- **What to work on**:
Report back every line of the entries that contains "tuple", exactly as written.

(Records from a collection)

_ _ _

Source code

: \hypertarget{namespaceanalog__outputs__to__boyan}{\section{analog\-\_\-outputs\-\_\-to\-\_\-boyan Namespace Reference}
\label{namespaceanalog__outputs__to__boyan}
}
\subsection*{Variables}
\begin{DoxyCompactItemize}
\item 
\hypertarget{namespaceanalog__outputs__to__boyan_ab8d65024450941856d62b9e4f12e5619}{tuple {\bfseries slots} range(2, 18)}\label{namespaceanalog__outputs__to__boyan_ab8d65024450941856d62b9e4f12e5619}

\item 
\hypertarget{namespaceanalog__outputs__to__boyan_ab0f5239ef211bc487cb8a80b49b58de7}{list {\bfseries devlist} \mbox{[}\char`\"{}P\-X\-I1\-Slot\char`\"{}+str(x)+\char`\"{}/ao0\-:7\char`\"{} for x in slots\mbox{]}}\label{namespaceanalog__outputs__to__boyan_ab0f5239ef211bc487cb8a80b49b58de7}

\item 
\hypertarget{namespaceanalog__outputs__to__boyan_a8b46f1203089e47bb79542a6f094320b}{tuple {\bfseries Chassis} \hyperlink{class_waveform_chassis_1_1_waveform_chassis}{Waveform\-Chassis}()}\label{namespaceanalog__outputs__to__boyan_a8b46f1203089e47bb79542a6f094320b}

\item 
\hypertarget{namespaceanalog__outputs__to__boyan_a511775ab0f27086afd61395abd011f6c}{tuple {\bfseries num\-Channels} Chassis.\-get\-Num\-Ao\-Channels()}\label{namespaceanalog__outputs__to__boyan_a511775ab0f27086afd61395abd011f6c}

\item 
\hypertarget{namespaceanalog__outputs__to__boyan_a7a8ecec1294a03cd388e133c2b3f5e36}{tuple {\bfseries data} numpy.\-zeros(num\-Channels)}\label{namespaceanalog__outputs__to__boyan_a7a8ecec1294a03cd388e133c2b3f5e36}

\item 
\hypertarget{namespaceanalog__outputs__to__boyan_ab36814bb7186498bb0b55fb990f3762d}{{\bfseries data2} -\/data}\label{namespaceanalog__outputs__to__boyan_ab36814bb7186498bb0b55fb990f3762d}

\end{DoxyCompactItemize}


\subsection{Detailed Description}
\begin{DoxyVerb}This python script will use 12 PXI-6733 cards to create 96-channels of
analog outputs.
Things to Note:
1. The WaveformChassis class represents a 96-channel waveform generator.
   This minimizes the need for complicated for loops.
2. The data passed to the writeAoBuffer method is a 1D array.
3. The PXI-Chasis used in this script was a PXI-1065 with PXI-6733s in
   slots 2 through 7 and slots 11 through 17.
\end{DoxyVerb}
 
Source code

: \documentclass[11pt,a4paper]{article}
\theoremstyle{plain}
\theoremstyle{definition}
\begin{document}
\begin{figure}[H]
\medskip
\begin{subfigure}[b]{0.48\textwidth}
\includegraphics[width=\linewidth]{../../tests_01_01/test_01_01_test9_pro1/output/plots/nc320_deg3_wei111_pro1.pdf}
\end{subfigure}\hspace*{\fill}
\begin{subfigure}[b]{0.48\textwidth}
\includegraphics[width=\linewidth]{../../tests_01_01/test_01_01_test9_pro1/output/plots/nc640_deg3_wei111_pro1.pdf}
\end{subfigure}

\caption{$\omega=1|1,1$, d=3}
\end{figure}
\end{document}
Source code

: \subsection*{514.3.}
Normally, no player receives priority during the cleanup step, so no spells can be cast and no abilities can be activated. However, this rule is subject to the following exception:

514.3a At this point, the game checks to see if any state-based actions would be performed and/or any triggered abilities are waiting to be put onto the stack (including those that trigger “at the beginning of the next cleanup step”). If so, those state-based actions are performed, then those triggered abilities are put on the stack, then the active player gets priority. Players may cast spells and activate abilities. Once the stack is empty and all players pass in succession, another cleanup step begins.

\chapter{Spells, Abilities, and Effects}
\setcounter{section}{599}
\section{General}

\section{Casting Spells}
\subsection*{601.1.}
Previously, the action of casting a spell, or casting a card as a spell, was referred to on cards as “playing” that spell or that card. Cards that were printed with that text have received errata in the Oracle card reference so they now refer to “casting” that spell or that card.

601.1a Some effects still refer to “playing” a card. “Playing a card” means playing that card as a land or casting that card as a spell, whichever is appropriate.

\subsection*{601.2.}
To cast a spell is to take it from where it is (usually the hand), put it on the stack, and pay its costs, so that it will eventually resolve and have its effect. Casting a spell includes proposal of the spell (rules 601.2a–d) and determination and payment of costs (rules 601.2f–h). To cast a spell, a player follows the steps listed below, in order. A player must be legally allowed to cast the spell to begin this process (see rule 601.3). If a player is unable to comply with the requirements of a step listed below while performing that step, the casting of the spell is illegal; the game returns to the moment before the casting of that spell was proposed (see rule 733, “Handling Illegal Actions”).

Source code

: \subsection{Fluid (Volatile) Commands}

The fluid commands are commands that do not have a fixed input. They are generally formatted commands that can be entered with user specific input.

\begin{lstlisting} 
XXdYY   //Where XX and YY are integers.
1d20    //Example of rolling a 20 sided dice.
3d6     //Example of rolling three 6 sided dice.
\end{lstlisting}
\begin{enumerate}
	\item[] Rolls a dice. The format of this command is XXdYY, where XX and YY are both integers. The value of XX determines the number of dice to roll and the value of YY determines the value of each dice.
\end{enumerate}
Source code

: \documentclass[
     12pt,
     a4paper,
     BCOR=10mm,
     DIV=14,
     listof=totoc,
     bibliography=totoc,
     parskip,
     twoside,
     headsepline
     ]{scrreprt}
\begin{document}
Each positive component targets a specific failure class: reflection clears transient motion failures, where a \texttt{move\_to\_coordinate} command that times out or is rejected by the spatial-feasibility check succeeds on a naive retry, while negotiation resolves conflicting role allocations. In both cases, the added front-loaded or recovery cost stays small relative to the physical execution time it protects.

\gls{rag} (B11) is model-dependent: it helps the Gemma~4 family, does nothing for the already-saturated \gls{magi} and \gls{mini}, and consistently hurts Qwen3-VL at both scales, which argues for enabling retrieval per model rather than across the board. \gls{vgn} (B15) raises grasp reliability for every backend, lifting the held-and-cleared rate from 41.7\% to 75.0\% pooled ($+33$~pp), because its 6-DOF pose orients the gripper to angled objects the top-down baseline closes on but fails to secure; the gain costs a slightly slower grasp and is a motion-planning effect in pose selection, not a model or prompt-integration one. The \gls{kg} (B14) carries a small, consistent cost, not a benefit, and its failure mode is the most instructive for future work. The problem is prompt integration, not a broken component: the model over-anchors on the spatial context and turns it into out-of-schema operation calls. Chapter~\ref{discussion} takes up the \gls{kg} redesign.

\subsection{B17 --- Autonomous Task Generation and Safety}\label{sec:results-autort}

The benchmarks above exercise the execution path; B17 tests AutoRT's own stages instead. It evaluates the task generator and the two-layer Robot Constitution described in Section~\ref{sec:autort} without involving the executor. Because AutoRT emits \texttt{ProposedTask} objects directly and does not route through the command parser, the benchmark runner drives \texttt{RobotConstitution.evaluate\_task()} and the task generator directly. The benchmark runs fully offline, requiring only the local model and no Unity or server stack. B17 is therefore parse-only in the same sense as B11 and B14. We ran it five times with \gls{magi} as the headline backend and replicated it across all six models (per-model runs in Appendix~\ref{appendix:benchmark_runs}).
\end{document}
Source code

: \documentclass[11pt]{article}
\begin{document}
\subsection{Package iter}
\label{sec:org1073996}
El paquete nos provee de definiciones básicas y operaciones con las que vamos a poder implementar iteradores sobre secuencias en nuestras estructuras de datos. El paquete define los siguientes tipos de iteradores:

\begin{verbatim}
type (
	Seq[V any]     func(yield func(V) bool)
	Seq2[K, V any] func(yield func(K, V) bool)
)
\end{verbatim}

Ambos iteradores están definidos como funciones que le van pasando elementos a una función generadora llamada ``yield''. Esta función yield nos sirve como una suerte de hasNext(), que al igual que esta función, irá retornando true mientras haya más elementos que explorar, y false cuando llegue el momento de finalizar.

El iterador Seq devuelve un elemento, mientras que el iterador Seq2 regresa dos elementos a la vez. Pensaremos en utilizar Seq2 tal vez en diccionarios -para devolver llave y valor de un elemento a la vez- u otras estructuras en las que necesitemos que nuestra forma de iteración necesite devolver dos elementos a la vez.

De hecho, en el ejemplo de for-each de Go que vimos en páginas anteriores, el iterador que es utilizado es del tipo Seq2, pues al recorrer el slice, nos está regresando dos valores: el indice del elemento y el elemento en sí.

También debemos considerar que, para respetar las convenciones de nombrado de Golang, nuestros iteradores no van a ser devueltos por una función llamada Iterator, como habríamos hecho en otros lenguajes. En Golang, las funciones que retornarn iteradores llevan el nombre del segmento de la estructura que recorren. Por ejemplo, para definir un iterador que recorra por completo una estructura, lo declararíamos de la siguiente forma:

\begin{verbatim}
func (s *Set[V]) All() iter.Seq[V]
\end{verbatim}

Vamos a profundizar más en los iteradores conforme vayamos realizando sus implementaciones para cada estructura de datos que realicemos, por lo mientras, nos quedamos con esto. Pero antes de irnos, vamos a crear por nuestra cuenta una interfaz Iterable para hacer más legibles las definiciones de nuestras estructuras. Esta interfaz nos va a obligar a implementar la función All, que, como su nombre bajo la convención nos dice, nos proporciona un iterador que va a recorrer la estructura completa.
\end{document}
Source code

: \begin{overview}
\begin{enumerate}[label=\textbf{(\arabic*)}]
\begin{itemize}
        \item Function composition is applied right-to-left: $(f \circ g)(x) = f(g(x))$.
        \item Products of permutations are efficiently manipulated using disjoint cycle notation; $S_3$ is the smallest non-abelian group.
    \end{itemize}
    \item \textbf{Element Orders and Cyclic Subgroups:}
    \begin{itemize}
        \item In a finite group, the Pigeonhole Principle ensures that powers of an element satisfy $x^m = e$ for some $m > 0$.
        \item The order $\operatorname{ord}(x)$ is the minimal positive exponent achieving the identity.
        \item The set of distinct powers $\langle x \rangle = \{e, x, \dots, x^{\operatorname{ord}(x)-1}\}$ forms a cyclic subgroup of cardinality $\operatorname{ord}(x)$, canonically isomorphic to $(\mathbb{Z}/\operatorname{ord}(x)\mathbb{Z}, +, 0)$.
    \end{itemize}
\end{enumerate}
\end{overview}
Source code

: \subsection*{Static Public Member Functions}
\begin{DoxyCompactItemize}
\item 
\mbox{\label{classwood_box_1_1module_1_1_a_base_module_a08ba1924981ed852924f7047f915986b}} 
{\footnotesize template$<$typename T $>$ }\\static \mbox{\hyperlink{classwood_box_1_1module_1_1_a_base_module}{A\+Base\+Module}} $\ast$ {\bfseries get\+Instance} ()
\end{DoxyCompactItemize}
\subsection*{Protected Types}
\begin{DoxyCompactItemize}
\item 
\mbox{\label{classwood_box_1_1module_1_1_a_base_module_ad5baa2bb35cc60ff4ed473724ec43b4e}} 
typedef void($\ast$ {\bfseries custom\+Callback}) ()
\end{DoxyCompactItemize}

_ _ _

- **Solution to this task**:
\hypertarget{namespaceanalog__outputs__to__boyan_ab8d65024450941856d62b9e4f12e5619}{tuple {\bfseries slots} range(2, 18)}\label{namespaceanalog__outputs__to__boyan_ab8d65024450941856d62b9e4f12e5619}
\hypertarget{namespaceanalog__outputs__to__boyan_a8b46f1203089e47bb79542a6f094320b}{tuple {\bfseries Chassis} \hyperlink{class_waveform_chassis_1_1_waveform_chassis}{Waveform\-Chassis}()}\label{namespaceanalog__outputs__to__boyan_a8b46f1203089e47bb79542a6f094320b}
\hypertarget{namespaceanalog__outputs__to__boyan_a511775ab0f27086afd61395abd011f6c}{tuple {\bfseries num\-Channels} Chassis.\-get\-Num\-Ao\-Channels()}\label{namespaceanalog__outputs__to__boyan_a511775ab0f27086afd61395abd011f6c}
\hypertarget{namespaceanalog__outputs__to__boyan_a7a8ecec1294a03cd388e133c2b3f5e36}{tuple {\bfseries data} numpy.\-zeros(num\-Channels)}\label{namespaceanalog__outputs__to__boyan_a7a8ecec1294a03cd388e133c2b3f5e36}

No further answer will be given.